At the same time, cable television watchers have been inundated buy the same two Match ads and some new copycat ads from eHarmony. The new Match ads are fantastic the first few times you see them. But after Burn Notice or CSI breaks to the same Match.com guy dropping his meatball on the floor for the fifth time in an hour, one wishes that Match could have spent a few more dollars cranking out a few more commercials.

On Friday, I received a call from Sam Yagan, a co-founder of OKCupid. (The other founders are Chris Coyne, Christian Rudder and Max Krohn.) We had a long conversation, talking about online dating industry trends, recent blog posts, the rise of free dating sites, Sam’s presentation and final panel experience at iDate, the status of the online dating M&A market and much more.

What I want to share with you today is a few stats about the recent blog posts Sam’s team has published which have driven a tremendous amount of traffic to OKCupid. Being interested in customer acquisition costs and the effectiveness of blogs to drive visitors, I asked Sam what sort of resources are assigned to the OKCupid blog.

Hint: if you send me interesting stats about your dating site, I’ll probably write about it here.

I like to talk to people who are open to discussing their businesses, both the wins and the challenges. That’s what turns me on, as opposed to the generally paranoid nature of the online dating industry, which I still don’t fully understand and is holding so many companies back right now.

Publishing the customer acquisition costs, churn rates, lifetime customer value and number of paying members for Match, SinglesNet and eHarmony wouldn’t change a darn thing in the online dating industry.

I wish the phrase “Rising tides raise all ships” were more prevalent in the online dating industry.

Commercials Vs. Public Relations Vs. Social Media

Think about how much Match spends on those commercials. Let’s just say $100 million overall. That’s probably way off but it doesn’t matter, I’m talking about the efforts relative to each other. Now let’s look at the cost of the OKCupid research blog.

Approximately two days a week for an engineer to work the numbers. Christian, the blog author, works on posts around 2.5 days each week. For the equivalent of approximately $50,000/year, or $1,000/week, recent OKCupid blog posts have been read more than 800,000 times a piece. And guess what, the latest post is trending *twice* as popular as the previous one. And they just started a few months ago. I can imagine that they will come up with a game-changing post at some point. Fingers crossed.

It turns out that lots of people reading the posts are married and/or not on OKCupid, resulting in legions of new brand advocates who talk about the blog posts with their friends, on their own blogs, Twitter, Facebook, etc. This is why social media matters. It’s the next generation of affiliate marketing, although nowhere near as lucrative, at least for now.
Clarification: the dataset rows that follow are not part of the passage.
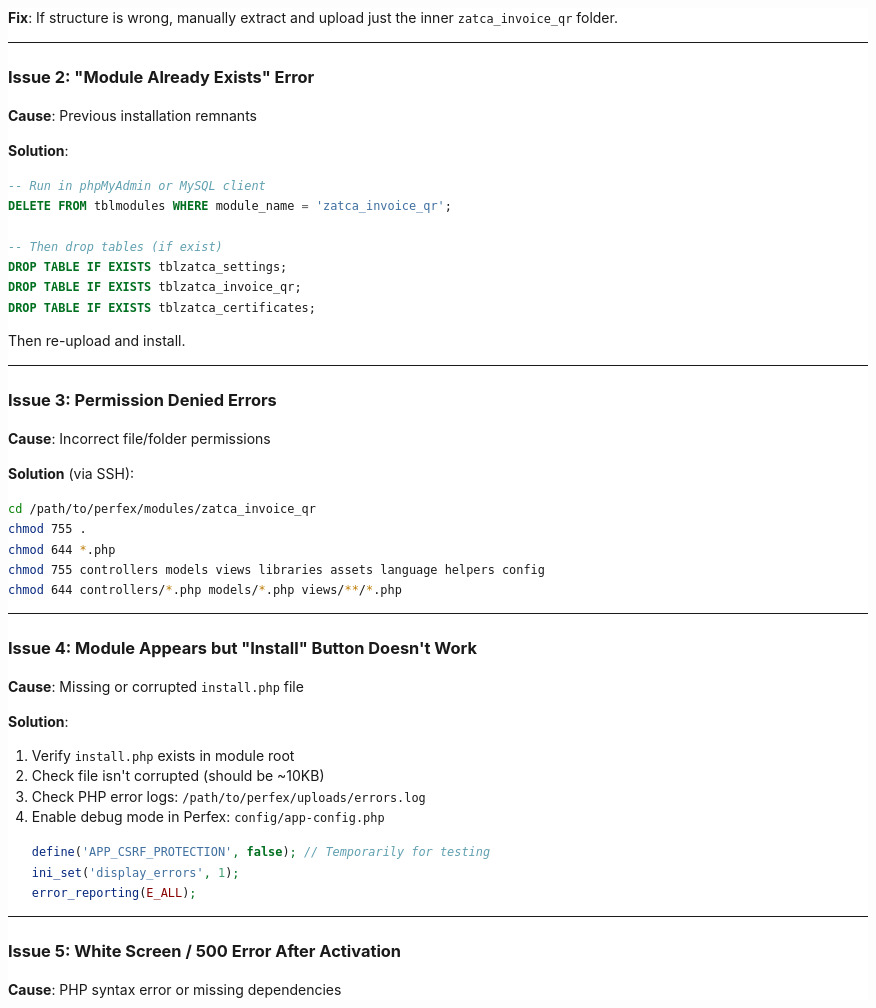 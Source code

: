 **Fix**: If structure is wrong, manually extract and upload just the inner `zatca_invoice_qr` folder.

---

### Issue 2: "Module Already Exists" Error
**Cause**: Previous installation remnants

**Solution**:
```sql
-- Run in phpMyAdmin or MySQL client
DELETE FROM tblmodules WHERE module_name = 'zatca_invoice_qr';

-- Then drop tables (if exist)
DROP TABLE IF EXISTS tblzatca_settings;
DROP TABLE IF EXISTS tblzatca_invoice_qr;
DROP TABLE IF EXISTS tblzatca_certificates;
```

Then re-upload and install.

---

### Issue 3: Permission Denied Errors
**Cause**: Incorrect file/folder permissions

**Solution** (via SSH):
```bash
cd /path/to/perfex/modules/zatca_invoice_qr
chmod 755 .
chmod 644 *.php
chmod 755 controllers models views libraries assets language helpers config
chmod 644 controllers/*.php models/*.php views/**/*.php
```

---

### Issue 4: Module Appears but "Install" Button Doesn't Work
**Cause**: Missing or corrupted `install.php` file

**Solution**:
1. Verify `install.php` exists in module root
2. Check file isn't corrupted (should be ~10KB)
3. Check PHP error logs: `/path/to/perfex/uploads/errors.log`
4. Enable debug mode in Perfex: `config/app-config.php`
   ```php
   define('APP_CSRF_PROTECTION', false); // Temporarily for testing
   ini_set('display_errors', 1);
   error_reporting(E_ALL);
   ```

---

### Issue 5: White Screen / 500 Error After Activation
**Cause**: PHP syntax error or missing dependencies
Sam was quoted in the New York Times that the first post got them 10,000 new signups. The real number is higher and I hope he will update us with new numbers at some point.

Let’s talk about press releases vs. social media. OKcupid blog posts are receiving an enormous amount of media attention, tweets, blog posts and mentions, all for $1,000/week. Compare that to sending out a press release. They have sent out exactly four press releases since 2006, the last one being February 2007.

There is a difference between the effectiveness of press releases and social media. The primary one is that press releases in general have been so overly abused over the years that the current versions are watered down in terms of news and extremely spiky in terms of traffic. People argue with me over the long tail (shelf life) of press releases, and I think that’s a bunch of baloney.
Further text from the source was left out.